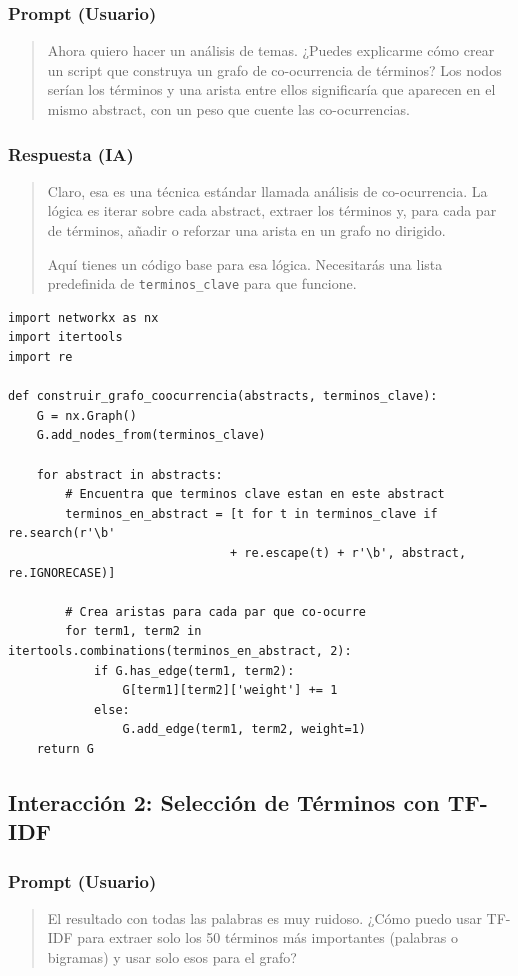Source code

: \documentclass[12pt]{article}
\begin{document}
\subsubsection*{Prompt (Usuario)}
\begin{quote}
Ahora quiero hacer un análisis de temas. ¿Puedes explicarme cómo crear un script que construya un grafo de co-ocurrencia de términos? Los nodos serían los términos y una arista entre ellos significaría que aparecen en el mismo abstract, con un peso que cuente las co-ocurrencias.
\end{quote}

\subsubsection*{Respuesta (IA)}
\begin{quote}
Claro, esa es una técnica estándar llamada análisis de co-ocurrencia. La lógica es iterar sobre cada abstract, extraer los términos y, para cada par de términos, añadir o reforzar una arista en un grafo no dirigido.

Aquí tienes un código base para esa lógica. Necesitarás una lista predefinida de \texttt{terminos\_clave} para que funcione.
\end{quote}
\begin{lstlisting}
import networkx as nx
import itertools
import re

def construir_grafo_coocurrencia(abstracts, terminos_clave):
    G = nx.Graph()
    G.add_nodes_from(terminos_clave)
    
    for abstract in abstracts:
        # Encuentra que terminos clave estan en este abstract
        terminos_en_abstract = [t for t in terminos_clave if re.search(r'\b' 
                               + re.escape(t) + r'\b', abstract, re.IGNORECASE)]
        
        # Crea aristas para cada par que co-ocurre
        for term1, term2 in itertools.combinations(terminos_en_abstract, 2):
            if G.has_edge(term1, term2):
                G[term1][term2]['weight'] += 1
            else:
                G.add_edge(term1, term2, weight=1)
    return G
\end{lstlisting}

\subsection{Interacción 2: Selección de Términos con TF-IDF}

\subsubsection*{Prompt (Usuario)}
\begin{quote}
El resultado con todas las palabras es muy ruidoso. ¿Cómo puedo usar TF-IDF para extraer solo los 50 términos más importantes (palabras o bigramas) y usar solo esos para el grafo?
\end{quote}
\end{document}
════════════════════
**Your instructions**
Only the lines holding the string "cada" are needed; copy each of them from the material above.

**Expected output**
Claro, esa es una técnica estándar llamada análisis de co-ocurrencia. La lógica es iterar sobre cada abstract, extraer los términos y, para cada par de términos, añadir o reforzar una arista en un grafo no dirigido.
        # Crea aristas para cada par que co-ocurre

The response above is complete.